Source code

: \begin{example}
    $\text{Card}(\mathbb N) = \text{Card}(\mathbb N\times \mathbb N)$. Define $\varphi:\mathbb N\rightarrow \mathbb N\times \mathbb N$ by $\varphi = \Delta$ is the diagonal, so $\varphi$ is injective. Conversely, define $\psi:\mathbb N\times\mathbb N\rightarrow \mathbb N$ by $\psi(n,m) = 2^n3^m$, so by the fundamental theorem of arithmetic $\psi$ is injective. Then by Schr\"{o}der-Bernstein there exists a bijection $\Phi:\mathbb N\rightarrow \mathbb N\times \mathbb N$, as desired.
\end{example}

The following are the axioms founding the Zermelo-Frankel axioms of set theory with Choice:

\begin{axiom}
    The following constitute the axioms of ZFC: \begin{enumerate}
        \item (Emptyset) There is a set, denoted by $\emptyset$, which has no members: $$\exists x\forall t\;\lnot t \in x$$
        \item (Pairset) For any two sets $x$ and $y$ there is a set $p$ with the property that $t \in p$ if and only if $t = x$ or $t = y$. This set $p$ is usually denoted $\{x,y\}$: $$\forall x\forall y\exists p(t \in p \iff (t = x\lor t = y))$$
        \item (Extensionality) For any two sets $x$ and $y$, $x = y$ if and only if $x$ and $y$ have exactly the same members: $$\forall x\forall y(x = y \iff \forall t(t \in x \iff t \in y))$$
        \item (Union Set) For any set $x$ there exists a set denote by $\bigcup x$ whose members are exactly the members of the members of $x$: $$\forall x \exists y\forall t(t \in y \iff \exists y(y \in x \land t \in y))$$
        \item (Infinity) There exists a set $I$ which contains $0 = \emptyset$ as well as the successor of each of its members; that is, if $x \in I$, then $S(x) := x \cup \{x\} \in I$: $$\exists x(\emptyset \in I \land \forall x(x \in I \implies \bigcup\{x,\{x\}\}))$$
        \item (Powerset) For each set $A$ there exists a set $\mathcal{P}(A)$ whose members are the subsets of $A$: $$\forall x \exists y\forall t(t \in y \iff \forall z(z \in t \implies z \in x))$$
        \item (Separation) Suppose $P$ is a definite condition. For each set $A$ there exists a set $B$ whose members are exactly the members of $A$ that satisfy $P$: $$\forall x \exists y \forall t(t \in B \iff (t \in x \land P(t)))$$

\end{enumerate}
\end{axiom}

* * *

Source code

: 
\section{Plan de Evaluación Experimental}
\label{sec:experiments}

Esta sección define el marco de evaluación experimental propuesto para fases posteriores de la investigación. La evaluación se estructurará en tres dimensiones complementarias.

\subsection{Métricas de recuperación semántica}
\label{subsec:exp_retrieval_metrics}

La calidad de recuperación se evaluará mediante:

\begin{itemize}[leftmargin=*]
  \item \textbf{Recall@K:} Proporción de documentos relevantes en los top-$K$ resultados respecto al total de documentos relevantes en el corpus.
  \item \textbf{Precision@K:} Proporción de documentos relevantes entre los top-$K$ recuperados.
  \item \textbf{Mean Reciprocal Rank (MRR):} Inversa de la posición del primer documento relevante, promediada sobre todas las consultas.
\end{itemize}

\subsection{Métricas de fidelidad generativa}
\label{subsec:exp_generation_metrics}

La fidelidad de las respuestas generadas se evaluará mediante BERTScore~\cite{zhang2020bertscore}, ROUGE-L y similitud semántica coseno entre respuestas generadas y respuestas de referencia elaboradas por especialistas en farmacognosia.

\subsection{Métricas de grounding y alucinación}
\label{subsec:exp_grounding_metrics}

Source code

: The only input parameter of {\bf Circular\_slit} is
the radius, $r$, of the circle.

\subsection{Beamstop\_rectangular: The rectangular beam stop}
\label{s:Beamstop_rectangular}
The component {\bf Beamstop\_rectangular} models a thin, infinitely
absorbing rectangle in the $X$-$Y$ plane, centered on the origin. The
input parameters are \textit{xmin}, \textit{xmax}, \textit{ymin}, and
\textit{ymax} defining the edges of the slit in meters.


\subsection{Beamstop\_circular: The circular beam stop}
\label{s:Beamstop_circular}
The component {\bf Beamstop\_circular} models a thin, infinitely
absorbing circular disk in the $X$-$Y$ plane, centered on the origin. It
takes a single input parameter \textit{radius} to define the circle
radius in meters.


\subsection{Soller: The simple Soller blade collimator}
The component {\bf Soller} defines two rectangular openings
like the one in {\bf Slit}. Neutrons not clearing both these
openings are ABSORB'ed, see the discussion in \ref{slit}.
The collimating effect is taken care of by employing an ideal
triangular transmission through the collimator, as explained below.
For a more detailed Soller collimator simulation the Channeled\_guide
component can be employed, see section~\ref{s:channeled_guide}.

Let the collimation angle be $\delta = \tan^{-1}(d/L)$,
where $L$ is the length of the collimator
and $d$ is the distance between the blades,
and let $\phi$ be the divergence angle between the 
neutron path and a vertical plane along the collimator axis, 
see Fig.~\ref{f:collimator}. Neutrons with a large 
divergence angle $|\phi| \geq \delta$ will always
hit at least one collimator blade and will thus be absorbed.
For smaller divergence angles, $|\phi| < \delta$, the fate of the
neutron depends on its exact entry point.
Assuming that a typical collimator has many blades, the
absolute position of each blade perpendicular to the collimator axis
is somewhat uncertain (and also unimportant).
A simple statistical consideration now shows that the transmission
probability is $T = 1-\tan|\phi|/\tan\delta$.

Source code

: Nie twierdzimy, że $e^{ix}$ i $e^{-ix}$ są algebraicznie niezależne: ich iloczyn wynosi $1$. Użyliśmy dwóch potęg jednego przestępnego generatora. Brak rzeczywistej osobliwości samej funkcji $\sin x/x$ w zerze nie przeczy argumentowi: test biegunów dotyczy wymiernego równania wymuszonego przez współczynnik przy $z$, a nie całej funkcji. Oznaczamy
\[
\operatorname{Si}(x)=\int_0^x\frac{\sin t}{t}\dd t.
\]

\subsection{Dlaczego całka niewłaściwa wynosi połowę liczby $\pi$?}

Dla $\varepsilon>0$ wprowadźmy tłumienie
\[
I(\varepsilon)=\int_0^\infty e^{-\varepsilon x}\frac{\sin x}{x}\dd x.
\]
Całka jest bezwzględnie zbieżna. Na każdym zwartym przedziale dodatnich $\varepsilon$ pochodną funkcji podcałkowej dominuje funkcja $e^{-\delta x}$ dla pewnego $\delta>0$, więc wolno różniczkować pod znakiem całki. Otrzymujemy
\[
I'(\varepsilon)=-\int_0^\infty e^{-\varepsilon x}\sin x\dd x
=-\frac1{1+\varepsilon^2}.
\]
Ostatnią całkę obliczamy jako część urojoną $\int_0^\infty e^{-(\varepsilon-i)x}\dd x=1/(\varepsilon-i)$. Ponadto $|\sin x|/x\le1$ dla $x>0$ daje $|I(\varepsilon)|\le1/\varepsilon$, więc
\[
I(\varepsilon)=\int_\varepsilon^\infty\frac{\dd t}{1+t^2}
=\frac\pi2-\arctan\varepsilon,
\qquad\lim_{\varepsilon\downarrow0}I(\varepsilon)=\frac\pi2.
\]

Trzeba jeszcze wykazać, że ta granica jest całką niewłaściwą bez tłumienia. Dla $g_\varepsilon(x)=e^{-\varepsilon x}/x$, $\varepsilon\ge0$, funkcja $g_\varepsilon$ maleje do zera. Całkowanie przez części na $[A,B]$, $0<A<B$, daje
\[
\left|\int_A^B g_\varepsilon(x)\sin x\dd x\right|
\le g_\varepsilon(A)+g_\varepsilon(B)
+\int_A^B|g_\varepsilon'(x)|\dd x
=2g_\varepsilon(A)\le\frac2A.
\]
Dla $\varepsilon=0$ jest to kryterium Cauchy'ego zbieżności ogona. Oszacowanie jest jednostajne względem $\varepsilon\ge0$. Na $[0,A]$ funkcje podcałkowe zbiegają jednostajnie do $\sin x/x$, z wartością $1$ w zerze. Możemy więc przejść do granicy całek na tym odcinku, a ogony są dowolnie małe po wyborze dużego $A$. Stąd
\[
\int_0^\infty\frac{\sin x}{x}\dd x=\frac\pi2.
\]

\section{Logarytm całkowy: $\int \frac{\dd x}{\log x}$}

What is expected:
All lines in the listing above from the line containing "t\;\lnot t \in x$$" to the line containing "t \implies z \in x))$$", inclusive, should be retyped exactly; no other lines should appear.

Written answer:
        \item (Emptyset) There is a set, denoted by $\emptyset$, which has no members: $$\exists x\forall t\;\lnot t \in x$$
        \item (Pairset) For any two sets $x$ and $y$ there is a set $p$ with the property that $t \in p$ if and only if $t = x$ or $t = y$. This set $p$ is usually denoted $\{x,y\}$: $$\forall x\forall y\exists p(t \in p \iff (t = x\lor t = y))$$
        \item (Extensionality) For any two sets $x$ and $y$, $x = y$ if and only if $x$ and $y$ have exactly the same members: $$\forall x\forall y(x = y \iff \forall t(t \in x \iff t \in y))$$
        \item (Union Set) For any set $x$ there exists a set denote by $\bigcup x$ whose members are exactly the members of the members of $x$: $$\forall x \exists y\forall t(t \in y \iff \exists y(y \in x \land t \in y))$$
        \item (Infinity) There exists a set $I$ which contains $0 = \emptyset$ as well as the successor of each of its members; that is, if $x \in I$, then $S(x) := x \cup \{x\} \in I$: $$\exists x(\emptyset \in I \land \forall x(x \in I \implies \bigcup\{x,\{x\}\}))$$
        \item (Powerset) For each set $A$ there exists a set $\mathcal{P}(A)$ whose members are the subsets of $A$: $$\forall x \exists y\forall t(t \in y \iff \forall z(z \in t \implies z \in x))$$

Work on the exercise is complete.